1Departamento de Física Aplicada III, Universidad Complutense de Madrid
28040, Madrid, Spain
2Departamento de Física, Universidad Carlos III de Madrid
Leganés 28911, Madrid, Spain
3Departamento de Física Aplicada, Universidad de Castilla-La Mancha
13071 Ciudad Real, Spain

(received 14 July 1999; accepted in final form 19 October 1999)

PACS. 74.60Ge - Flux pinning, flux creep, and flux-line lattice dynamics.
PACS. 74.60Jg - Critical currents.
PACS. 74.72Fq - Tl-based cuprates.


Non-linear I-V characteristics have been measured on high-quality deoxygenated $\rm YBa_2Cu_3O_{6.4}$ thin films, in magnetic fields up to $\rm 8\;T$. Critical scaling analysis of the current-voltage data demonstrates the existence of a pure two-dimensional vortex-glass transition with $T_{\rm g} = 0$ for high magnetic fields (7, $\rm 8\;T$). The validity of the pure 2D vortex-glass model in our samples is checked with the linear resistivity term and the non-linear current density.
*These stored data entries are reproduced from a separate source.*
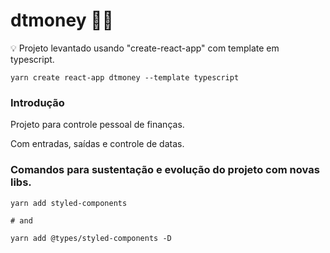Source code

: # dtmoney 👨‍💻️

💡️ Projeto levantado usando "create-react-app" com template em typescript.

```tsx
yarn create react-app dtmoney --template typescript
```

### Introdução

Projeto para controle pessoal de finanças.

Com entradas, saídas e controle de datas.

### Comandos para sustentação e evolução do projeto com novas libs.

```tsx
yarn add styled-components

# and

yarn add @types/styled-components -D
```
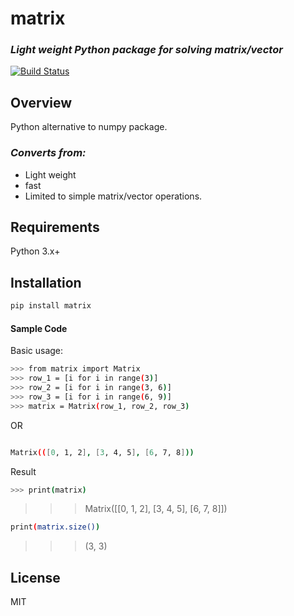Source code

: # matrix
### _Light weight Python package for solving matrix/vector_

[![Build Status](https://travis-ci.org/joemccann/dillinger.svg?branch=master)](https://www.facebook.com/AgesXpat)
## Overview
Python alternative to numpy package.

### _Converts from:_   
- Light weight 
- fast
- Limited to simple matrix/vector operations.

## Requirements
Python 3.x+

## Installation

```sh
pip install matrix
```

#### Sample Code

Basic usage:

```sh
>>> from matrix import Matrix
>>> row_1 = [i for i in range(3)]
>>> row_2 = [i for i in range(3, 6)]
>>> row_3 = [i for i in range(6, 9)]
>>> matrix = Matrix(row_1, row_2, row_3)
```
OR
```sh

Matrix(([0, 1, 2], [3, 4, 5], [6, 7, 8]))
```
Result
```sh
>>> print(matrix)
```
>>> Matrix([[0, 1, 2], [3, 4, 5], [6, 7, 8]])

```sh
print(matrix.size())
```
>>> (3, 3)
## License
MIT
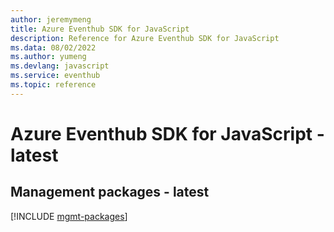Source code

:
 ```yaml
---
author: jeremymeng
title: Azure Eventhub SDK for JavaScript
description: Reference for Azure Eventhub SDK for JavaScript
ms.data: 08/02/2022
ms.author: yumeng
ms.devlang: javascript
ms.service: eventhub
ms.topic: reference
---
```

# Azure Eventhub SDK for JavaScript - latest

## Management packages - latest
[!INCLUDE [mgmt-packages](eventhub-mgmt-index.md)]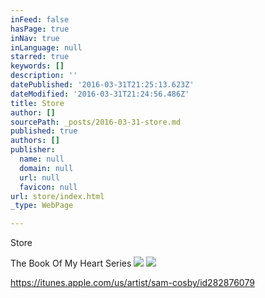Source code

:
 ```yaml
---
inFeed: false
hasPage: true
inNav: true
inLanguage: null
starred: true
keywords: []
description: ''
datePublished: '2016-03-31T21:25:13.623Z'
dateModified: '2016-03-31T21:24:56.486Z'
title: Store
author: []
sourcePath: _posts/2016-03-31-store.md
published: true
authors: []
publisher:
  name: null
  domain: null
  url: null
  favicon: null
url: store/index.html
_type: WebPage

---
```

Store

The Book Of My Heart Series
![](https://the-grid-user-content.s3-us-west-2.amazonaws.com/aa976d71-2329-420d-982e-48adf35a83f1.png)
![](https://the-grid-user-content.s3-us-west-2.amazonaws.com/fe94ebb9-599f-438a-a464-005fd538667b.png)

https://itunes.apple.com/us/artist/sam-cosby/id282876079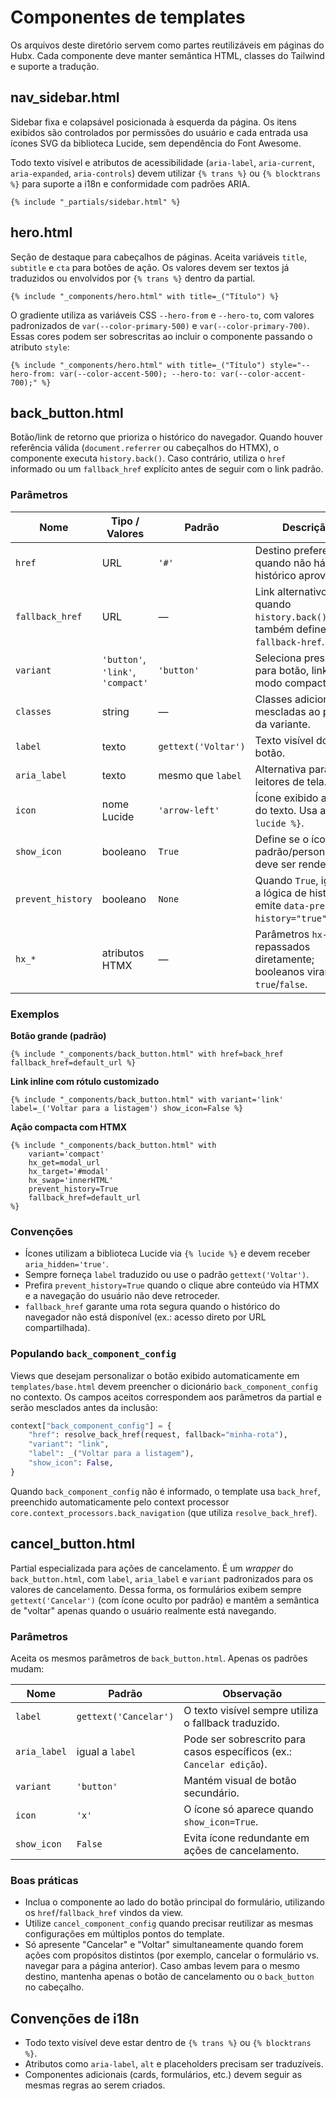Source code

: # Componentes de templates

Os arquivos deste diretório servem como partes reutilizáveis em páginas do Hubx.
Cada componente deve manter semântica HTML, classes do Tailwind e suporte a
tradução.

## nav_sidebar.html
Sidebar fixa e colapsável posicionada à esquerda da página. Os itens exibidos
são controlados por permissões do usuário e cada entrada usa ícones SVG da
biblioteca Lucide, sem dependência do Font Awesome.

Todo texto visível e atributos de acessibilidade (`aria-label`, `aria-current`,
`aria-expanded`, `aria-controls`) devem utilizar `{% trans %}` ou
`{% blocktrans %}` para suporte a i18n e conformidade com padrões ARIA.

```django
{% include "_partials/sidebar.html" %}
```

## hero.html
Seção de destaque para cabeçalhos de páginas. Aceita variáveis `title`,
`subtitle` e `cta` para botões de ação. Os valores devem ser textos já
traduzidos ou envolvidos por `{% trans %}` dentro da partial.

```django
{% include "_components/hero.html" with title=_("Título") %}
```

O gradiente utiliza as variáveis CSS `--hero-from` e `--hero-to`, com valores
padronizados de `var(--color-primary-500)` e `var(--color-primary-700)`.
Essas cores podem ser sobrescritas ao incluir o componente passando o atributo
`style`:

```django
{% include "_components/hero.html" with title=_("Título") style="--hero-from: var(--color-accent-500); --hero-to: var(--color-accent-700);" %}
```

## back_button.html

Botão/link de retorno que prioriza o histórico do navegador. Quando houver
referência válida (`document.referrer` ou cabeçalhos do HTMX), o componente
executa `history.back()`. Caso contrário, utiliza o `href` informado ou um
`fallback_href` explícito antes de seguir com o link padrão.

### Parâmetros

| Nome | Tipo / Valores | Padrão | Descrição |
| --- | --- | --- | --- |
| `href` | URL | `'#'` | Destino preferencial quando não há histórico aproveitável. |
| `fallback_href` | URL | — | Link alternativo quando `history.back()` falha; também define `data-fallback-href`. |
| `variant` | `'button'`, `'link'`, `'compact'` | `'button'` | Seleciona presets para botão, link ou modo compacto. |
| `classes` | string | — | Classes adicionais mescladas ao preset da variante. |
| `label` | texto | `gettext('Voltar')` | Texto visível do botão. |
| `aria_label` | texto | mesmo que `label` | Alternativa para leitores de tela. |
| `icon` | nome Lucide | `'arrow-left'` | Ícone exibido antes do texto. Usa a tag `{% lucide %}`. |
| `show_icon` | booleano | `True` | Define se o ícone padrão/personalizado deve ser renderizado. |
| `prevent_history` | booleano | `None` | Quando `True`, ignora a lógica de histórico e emite `data-prevent-history="true"`. |
| `hx_*` | atributos HTMX | — | Parâmetros `hx-*` são repassados diretamente; booleanos viram `true`/`false`. |

### Exemplos

**Botão grande (padrão)**

```django
{% include "_components/back_button.html" with href=back_href fallback_href=default_url %}
```

**Link inline com rótulo customizado**

```django
{% include "_components/back_button.html" with variant='link' label=_('Voltar para a listagem') show_icon=False %}
```

**Ação compacta com HTMX**

```django
{% include "_components/back_button.html" with
    variant='compact'
    hx_get=modal_url
    hx_target='#modal'
    hx_swap='innerHTML'
    prevent_history=True
    fallback_href=default_url
%}
```

### Convenções

- Ícones utilizam a biblioteca Lucide via `{% lucide %}` e devem receber `aria_hidden='true'`.
- Sempre forneça `label` traduzido ou use o padrão `gettext('Voltar')`.
- Prefira `prevent_history=True` quando o clique abre conteúdo via HTMX e a
  navegação do usuário não deve retroceder.
- `fallback_href` garante uma rota segura quando o histórico do navegador não
  está disponível (ex.: acesso direto por URL compartilhada).

### Populando `back_component_config`

Views que desejam personalizar o botão exibido automaticamente em
`templates/base.html` devem preencher o dicionário `back_component_config` no
contexto. Os campos aceitos correspondem aos parâmetros da partial e serão
mesclados antes da inclusão:

```python
context["back_component_config"] = {
    "href": resolve_back_href(request, fallback="minha-rota"),
    "variant": "link",
    "label": _("Voltar para a listagem"),
    "show_icon": False,
}
```

Quando `back_component_config` não é informado, o template usa `back_href`,
preenchido automaticamente pelo context processor
`core.context_processors.back_navigation` (que utiliza `resolve_back_href`).

## cancel_button.html

Partial especializada para ações de cancelamento. É um _wrapper_ do
`back_button.html`, com `label`, `aria_label` e `variant` padronizados para os
valores de cancelamento. Dessa forma, os formulários exibem sempre
`gettext('Cancelar')` (com ícone oculto por padrão) e mantêm a semântica de
"voltar" apenas quando o usuário realmente está navegando.

### Parâmetros

Aceita os mesmos parâmetros de `back_button.html`. Apenas os padrões mudam:

| Nome | Padrão | Observação |
| --- | --- | --- |
| `label` | `gettext('Cancelar')` | O texto visível sempre utiliza o fallback traduzido. |
| `aria_label` | igual a `label` | Pode ser sobrescrito para casos específicos (ex.: `Cancelar edição`). |
| `variant` | `'button'` | Mantém visual de botão secundário. |
| `icon` | `'x'` | O ícone só aparece quando `show_icon=True`. |
| `show_icon` | `False` | Evita ícone redundante em ações de cancelamento. |

### Boas práticas

- Inclua o componente ao lado do botão principal do formulário, utilizando os
  `href`/`fallback_href` vindos da view.
- Utilize `cancel_component_config` quando precisar reutilizar as mesmas
  configurações em múltiplos pontos do template.
- Só apresente "Cancelar" e "Voltar" simultaneamente quando forem ações com
  propósitos distintos (por exemplo, cancelar o formulário vs. navegar para a
  página anterior). Caso ambas levem para o mesmo destino, mantenha apenas o
  botão de cancelamento ou o `back_button` no cabeçalho.

## Convenções de i18n

- Todo texto visível deve estar dentro de `{% trans %}` ou `{% blocktrans %}`.
- Atributos como `aria-label`, `alt` e placeholders precisam ser traduzíveis.
- Componentes adicionais (cards, formulários, etc.) devem seguir as mesmas
  regras ao serem criados.
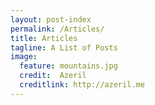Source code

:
```yaml
---
layout: post-index
permalink: /Articles/
title: Articles
tagline: A List of Posts
image:
  feature: mountains.jpg  
  credit:  Azeril
  creditlink: http://azeril.me
---
```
The linear resistivity $\rho_{\rm lin}(T) \propto \exp[-(T_0/T)^p]$ from resistivity vs. temperature and current-voltage measurements, produces the parameters p (p = 0.78 for $H =
{\rm 7\;T}$, p = 0.73 for $H = {\rm 8\;T}$) and T0 (230 K) used for the scaling analysis. The non-linear current density $j_{\rm nl}$ exhibits a power law temperature dependence $j_{\rm nl} (T) \propto T^3$ suggesting $\nu_{\rm 2D} = 2$ as predicted by the 2D vortex-glass theory. The values of the exponent p obtained in this study are in good agreement with the predictions of the quantum theory of vortex tunneling.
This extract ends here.